Posted 18 June 2014 - 02:29 PM

@ joshmartin,

Thanks for the link. I was anxious to use it but the link's no good. Can you give another or a program to search for?


Looking back....I should have been a lot more specific when I said I wanted to be somebody.albertavatar.jpg


#4 JohnC_21

JohnC_21

  • Members
  • 24,848 posts
  • ONLINE
  •  
  • Gender:Male
  • Local time:06:56 PM

Posted 18 June 2014 - 10:03 PM

I found this utility. Do not click the green download button. Click the Direct Download link. I tested it on 4 rtf files with random email addresses and it pulled out all of the email addresses. It worked on an XP computer but I have on tested it on Windows 7.

 

http://download.cnet.com/Email-Extractor/3000-2650_4-10527464.html



#5 Blufx

Blufx
  • Topic Starter

  • Members
  • 70 posts
  • OFFLINE
  •  
  • Gender:Male
  • Location:Upstate South Carolina
  • Local time:07:56 PM

Posted 19 June 2014 - 07:53 AM

I tried it. It would run for 4 seconds, gather 50 addresses, then freeze. I did find another called easy email extractor that does the same thing. I'm hoping it works. It's been running 4 hours now at 50% CPU load. I'd thought it would be done by now.


Looking back....I should have been a lot more specific when I said I wanted to be somebody.albertavatar.jpg


#6 JohnC_21

JohnC_21

  • Members
  • 24,848 posts
  • ONLINE
  •  
  • Gender:Male
  • Local time:06:56 PM

Posted 19 June 2014 - 08:28 AM

There is another method that uses a PowerShell script but I haven't tested it on multiple files.

#7 Blufx

Blufx
  • Topic Starter

  • Members
  • 70 posts
  • OFFLINE
  •  
  • Gender:Male
  • Location:Upstate South Carolina
  • Local time:07:56 PM

Posted 19 June 2014 - 08:30 AM

I know even less about scripts and macros. I'm hoping the program works.

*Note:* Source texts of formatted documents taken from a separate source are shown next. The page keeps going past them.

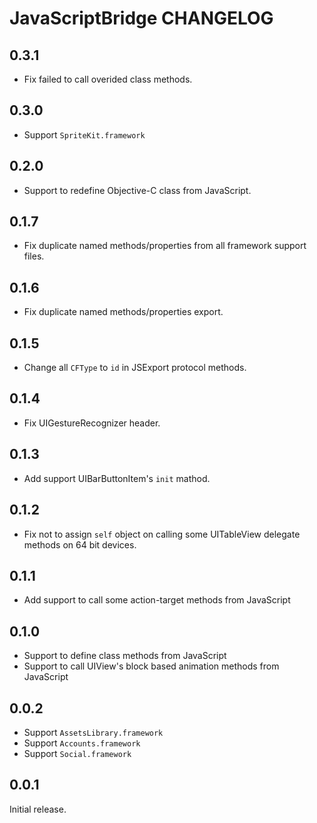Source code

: # JavaScriptBridge CHANGELOG

## 0.3.1
- Fix failed to call overided class methods.

## 0.3.0
- Support `SpriteKit.framework`

## 0.2.0
- Support to redefine Objective-C class from JavaScript.

## 0.1.7
- Fix duplicate named methods/properties from all framework support files.

## 0.1.6
- Fix duplicate named methods/properties export.

## 0.1.5
- Change all `CFType` to `id` in JSExport protocol methods.

## 0.1.4
- Fix UIGestureRecognizer header.

## 0.1.3
- Add support UIBarButtonItem's `init` mathod.

## 0.1.2
- Fix not to assign `self` object on calling some UITableView delegate methods on 64 bit devices.

## 0.1.1
- Add support to call some action-target methods from JavaScript

## 0.1.0
- Support to define class methods from JavaScript
- Support to call UIView's block based animation methods from JavaScript

## 0.0.2

- Support `AssetsLibrary.framework`
- Support `Accounts.framework`
- Support `Social.framework`

## 0.0.1

Initial release.
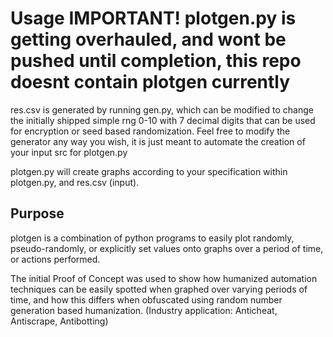 # Usage    IMPORTANT! plotgen.py is getting overhauled, and wont be pushed until completion, this repo doesnt contain plotgen currently


res.csv is generated by running gen.py, which can be modified to change the initially shipped simple rng 0-10 with 7 decimal digits that can be used for encryption or seed based randomization. Feel free to modify the generator any way you wish, it is just meant to automate the creation of your input src for plotgen.py

plotgen.py will create graphs according to your specification within plotgen.py, and res.csv (input).


## Purpose

plotgen is a combination of python programs to easily plot randomly, pseudo-randomly, or explicitly set values onto graphs over a period of time, or actions performed. 

The initial Proof of Concept was used to show how humanized automation techniques can be easily spotted when graphed over varying periods of time, and how this differs when obfuscated using random number generation based humanization. (Industry application: Anticheat, Antiscrape, Antibotting)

Looking back....I should have been a lot more specific when I said I wanted to be somebody.albertavatar.jpg


#8 JohnC_21

JohnC_21

  • Members
  • 24,848 posts
  • ONLINE
  •  
  • Gender:Male
  • Local time:06:56 PM

Posted 19 June 2014 - 08:50 AM

Hopefully it will work for you.

 

The script is not actually that bad. I found it here. I believe you would need to change the first line to *.rtf. You would need to create a PS folder on the root of C:\ with all of the files.

 

$input_path = ‘c:\ps\*.rtf’
$output_file = ‘c:\ps\extracted_addresses.txt’
$regex = ‘\b[A-Za-z0-9._%-]+@[A-Za-z0-9.-]+\.[A-Za-z]{2,4}\b’
select-string -Path $input_path -Pattern $regex -AllMatches | % { $_.Matches } | % { $_.Value } > $output_file

 

Copy and past this into Notepad and give it a name with a ps1 extension. Then run the script.

 

Type powershell in the search box and run it as admin.

At the prompt type:

 

Set-ExecutionPolicy RemoteSigned   <enter>

 

Then:

 

PS C:\> C:\PS\Myscript.ps1

 

I have not confirmed if this would work yet on multiple files. That first line is the thing I am not sure about. If using *.rtf would make the script search all of the files. I am going to try it when I get some time.

 

Edit: Are there a lot of email addresses in a single rtf file?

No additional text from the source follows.